Unbroken: riflessioni sul film



Tra le sfide più ardue di questa stagione cinematografica vi è quella di portare sul grande schermo un'opera biografica su un personaggio tanto osannato dal popolo americano. Unbroken è la storia di  Louis "Louie" Zamperini: atleta e militare divenuto eroe dopo un'esperienza di guerra travagliata alla quale viene dedicata l'intera pellicola. Coinvolto nel secondo conflitto mondiale, la sua vita viene stravolta da un incidente aereo che lo costringe ad una dura sopravvivenza in mare a bordo di un gommone insieme ad altri due compagni. Dopo quarantasette giorni di condizioni precarie verranno "salvati" dall'esercito giapponese e costretti a lavorare in un campo di prigionia. Qui subiranno numerosi maltrattamenti fisici e morali fino al riscatto finale del protagonista.

Devo dire che mi immaginavo un film ambizioso, pronto a includere gli elementi classici dei più acclamati film di guerra o sulla sopravvivenza alla prigionia pur di riscattarsi da tutti quei pregiudizi e scetticismi che nascevano appena si sentivano le parole "dalla regista Angelina Jolie". Al contrario lo ritengo un film senza troppi fronzoli che riesce ad essere efficace in tutta la sua durata.



Quello che mi aspettavo era quindi un blockbuster monumentale. lo suggerivano alcuni dei grandi nomi dei collaboratori che facevano pensare ad un film molto differente rispetto al primo della regista Jolie, Nella terra del sangue e del miele, caduto purtroppo nel dimenticatoio. Sto parlando di Universal Pictures alla produzione,  Joel ed Ethan Coen alla sceneggiatura (il grande Lebowski, non è un paese per vecchi) , fotografia di Roger Deakins (Jarhead, the Reader, il Grinta) e Alexandre Desplat alla colonna sonora (Babel, Fantastic Mr. Fox, Argo).
Invece abbiamo davanti tutt'altro : uno script che non ha nessuna originalità tipica dei Coen ma che riesce a gestire bene i numerosi flashback senza compromettere la fluidità della narrazione, colonna sonora imponente ma che non invade mai la recitazione, scenografia essenziale ma molto godibile. Dunque un prodotto privo di eccessi e di narcisismo, che lascia spazio alla sola narrazione già di per sè impegnativa e una recitazione rivelatoria di un cast di attori emergenti ma talentuosi che ne fanno da guida.
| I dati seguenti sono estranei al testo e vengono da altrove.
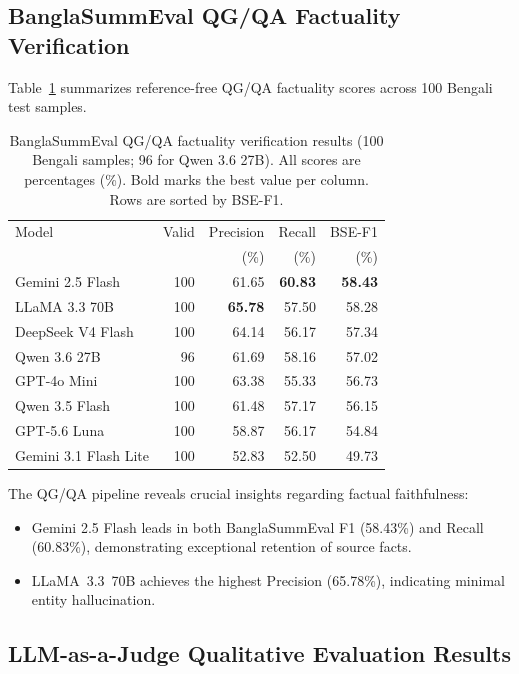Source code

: \documentclass[runningheads]{llncs}
\begin{document}
\subsection{BanglaSummEval QG/QA Factuality Verification}\label{subsec:banglasummeval_results}

Table~\ref{tab:banglasummeval} summarizes reference-free QG/QA factuality scores across 100 Bengali test samples.

\begin{table}[t]
\caption{BanglaSummEval QG/QA factuality verification results (100 Bengali samples; 96 for Qwen 3.6 27B). All scores are percentages (\%). Bold marks the best value per column. Rows are sorted by BSE-F1.}\label{tab:banglasummeval}
\centering
\footnotesize
\begin{tabular}{p{3.2cm}rrrr}
\toprule
Model & Valid & Precision & Recall & BSE-F1 \\
 & & (\%) & (\%) & (\%) \\
\midrule
Gemini 2.5 Flash & 100 & 61.65 & \textbf{60.83} & \textbf{58.43} \\
LLaMA 3.3 70B & 100 & \textbf{65.78} & 57.50 & 58.28 \\
DeepSeek V4 Flash & 100 & 64.14 & 56.17 & 57.34 \\
Qwen 3.6 27B & 96 & 61.69 & 58.16 & 57.02 \\
GPT-4o Mini & 100 & 63.38 & 55.33 & 56.73 \\
Qwen 3.5 Flash & 100 & 61.48 & 57.17 & 56.15 \\
GPT-5.6 Luna & 100 & 58.87 & 56.17 & 54.84 \\
Gemini 3.1 Flash Lite & 100 & 52.83 & 52.50 & 49.73 \\
\bottomrule
\end{tabular}
\end{table}

The QG/QA pipeline reveals crucial insights regarding factual faithfulness:
\begin{itemize}
    \item Gemini 2.5 Flash leads in both BanglaSummEval F1 (58.43\%) and Recall (60.83\%), demonstrating exceptional retention of source facts.
    \item LLaMA~3.3~70B achieves the highest Precision (65.78\%), indicating minimal entity hallucination.
\end{itemize}

\subsection{LLM-as-a-Judge Qualitative Evaluation Results}\label{subsec:judge_results}
\end{document}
E' un film che sicuramente non ha come unico scopo l'esordio al cinema o il fare incetta di premi ma è un prodotto che va ben oltre: è un film che porta con sè un chiaro messaggio. "Ci sono momenti bui e difficili che sembrano essere senza speranza. ma la resilienza e la forza dell'essere umano sono qualcosa di straordinario"; perseveranza,  quindi, determinazione e forza del perdono. Valori essenziali che ai giorni nostri vanno sempre più svanendo per lasciare spazio a vendetta e rimorso, in un mondo dominato dalla competività in cui ormai il dono della vita viene dato per scontato, lo stesso dono per cui si combatte in ogni minuto di Unbroken (non voglio certo farvi la morale ma vi lascio questa frase come spunto per una sana meditazione ).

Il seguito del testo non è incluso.